For it soon became clear that no mere woman could satisfy him—not Vernon. His activities moved into an entirely new sphere of intensity and abstraction. Now, when the velvet curtain shot skywards, Vernon might be astride a black stallion on a marmoreal dune, his narrow eyes fixed on the caravan of defenseless Arab women straggling along beneath him; then he dug in his spurs and thundered down on them, swords twirling in either hand. Or else Vernon climbed from a wriggling human swamp of tangled naked bodies, playfully batting away the hands that clutched at him, until he was tugged down once again into the thudding mass of membrane and heat. He visited strange planets where women were metal, were flowers, were gas. Soon he became a cumulus cloud, a tidal wave, the East Wind, the boiling Earth’s core, the air itself, wheeling round a terrified globe as whole tribes, races, ecologies fled and scattered under the continent-wide shadow of his approach.


It was after about a month of this new brand of skylarking that things began to go rather seriously awry.

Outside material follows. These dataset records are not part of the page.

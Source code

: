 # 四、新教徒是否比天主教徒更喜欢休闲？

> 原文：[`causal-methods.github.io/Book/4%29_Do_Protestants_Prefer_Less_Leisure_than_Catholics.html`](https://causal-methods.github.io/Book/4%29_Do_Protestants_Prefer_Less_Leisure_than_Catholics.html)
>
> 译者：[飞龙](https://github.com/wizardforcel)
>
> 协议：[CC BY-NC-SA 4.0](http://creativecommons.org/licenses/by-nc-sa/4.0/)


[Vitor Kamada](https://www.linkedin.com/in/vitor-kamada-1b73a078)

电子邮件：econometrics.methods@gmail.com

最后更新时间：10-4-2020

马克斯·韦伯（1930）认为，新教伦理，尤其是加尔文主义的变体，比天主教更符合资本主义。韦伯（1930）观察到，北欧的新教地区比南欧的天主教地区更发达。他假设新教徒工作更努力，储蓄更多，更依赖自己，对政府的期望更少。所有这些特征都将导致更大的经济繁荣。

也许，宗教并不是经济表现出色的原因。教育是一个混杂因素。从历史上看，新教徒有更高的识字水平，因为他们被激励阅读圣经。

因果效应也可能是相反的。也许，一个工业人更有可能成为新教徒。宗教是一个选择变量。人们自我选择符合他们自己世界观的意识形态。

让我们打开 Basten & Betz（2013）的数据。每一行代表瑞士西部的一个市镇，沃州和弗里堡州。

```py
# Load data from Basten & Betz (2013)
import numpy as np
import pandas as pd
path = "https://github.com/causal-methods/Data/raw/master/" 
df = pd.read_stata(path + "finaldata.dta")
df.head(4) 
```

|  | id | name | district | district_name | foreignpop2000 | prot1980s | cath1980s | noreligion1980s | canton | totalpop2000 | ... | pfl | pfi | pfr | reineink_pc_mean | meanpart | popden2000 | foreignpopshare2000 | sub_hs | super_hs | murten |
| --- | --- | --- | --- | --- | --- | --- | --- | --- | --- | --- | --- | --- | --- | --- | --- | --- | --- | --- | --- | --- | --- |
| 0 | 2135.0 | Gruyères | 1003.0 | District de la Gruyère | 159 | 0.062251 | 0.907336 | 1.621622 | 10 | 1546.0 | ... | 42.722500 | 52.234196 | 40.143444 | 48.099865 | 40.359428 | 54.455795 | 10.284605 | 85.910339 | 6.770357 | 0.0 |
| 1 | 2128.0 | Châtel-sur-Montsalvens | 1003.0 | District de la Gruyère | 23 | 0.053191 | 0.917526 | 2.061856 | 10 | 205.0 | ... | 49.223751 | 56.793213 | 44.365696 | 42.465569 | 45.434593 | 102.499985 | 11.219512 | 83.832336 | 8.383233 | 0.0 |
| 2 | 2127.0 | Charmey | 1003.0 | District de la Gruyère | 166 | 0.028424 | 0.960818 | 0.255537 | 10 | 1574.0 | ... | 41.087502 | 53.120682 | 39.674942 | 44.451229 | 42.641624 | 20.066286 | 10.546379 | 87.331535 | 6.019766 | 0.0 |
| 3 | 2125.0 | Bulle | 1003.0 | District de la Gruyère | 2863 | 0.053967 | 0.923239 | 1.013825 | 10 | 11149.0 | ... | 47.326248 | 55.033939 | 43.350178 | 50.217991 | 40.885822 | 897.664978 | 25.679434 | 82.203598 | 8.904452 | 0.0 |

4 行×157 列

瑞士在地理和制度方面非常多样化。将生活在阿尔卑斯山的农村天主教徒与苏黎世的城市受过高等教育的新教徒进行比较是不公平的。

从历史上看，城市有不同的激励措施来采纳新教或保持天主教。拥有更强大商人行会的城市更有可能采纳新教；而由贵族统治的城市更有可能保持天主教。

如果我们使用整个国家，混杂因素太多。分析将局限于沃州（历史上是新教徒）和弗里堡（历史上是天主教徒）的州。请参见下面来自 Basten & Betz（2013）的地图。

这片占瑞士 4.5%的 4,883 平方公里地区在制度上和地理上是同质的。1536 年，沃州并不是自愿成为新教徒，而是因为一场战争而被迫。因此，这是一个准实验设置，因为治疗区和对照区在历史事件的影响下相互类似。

The first hint of disaster came with sporadic attacks of ejaculatio praecox. Vernon would settle down for a leisurely session, would just be casting and scripting the cosmic drama about to be unfolded before him—and would look down to find his thoughts had been messily and pleasurelessly anticipated by the roguish weapon in his hands. It began to happen more frequently, sometimes quite out of the blue: Vernon wouldn’t even notice until he saw the boyish, tell-tale stains on his pants last thing at night. (Amazingly, and rather hurtfully too, his wife didn’t seem to detect any real difference. But he was making love to her only every ten or eleven days by that time.) Vernon made a creditable attempt to laugh the whole thing off, and, sure enough, after a while the trouble cleared itself up. What followed, however, was far worse.

To begin with, at any rate, Vernon blamed himself. He was so relieved, and so childishly delighted, by his newly recovered prowess that he teased out his “sessions” to unendurable, unprecedented lengths. Perhaps that wasn’t wise … What was certain was that he overdid it. Within a week, and quite against his will, Vernon’s “sessions” were taking between thirty and forty-five minutes; within two weeks, up to an hour and a half. It wrecked his schedules: all the lightning strikes, all the silky raids, that used to punctuate his life were reduced to dour campaigns which Vernon could never truly win. “Vernon, are you ill?” his wife would say outside the bathroom door. “It’s nearly tea-time.” Vernon—slumped on the lavatory seat, panting with exhaustion—looked up wildly, his eyes startled, shrunken. He coughed until he found his voice. “I’ll be straight out,” he managed to say, climbing heavily to his feet.

Nothing Vernon could summon would deliver him. Massed, maddened, cartwheeling women—some of molten pewter and fifty feet tall, others indigo and no bigger than fountain pens—hollered at him from the four corners of the universe. No help. He gathered all the innocents and subjected them to atrocities of unimaginable proportions, committing a million murders enriched with infamous tortures.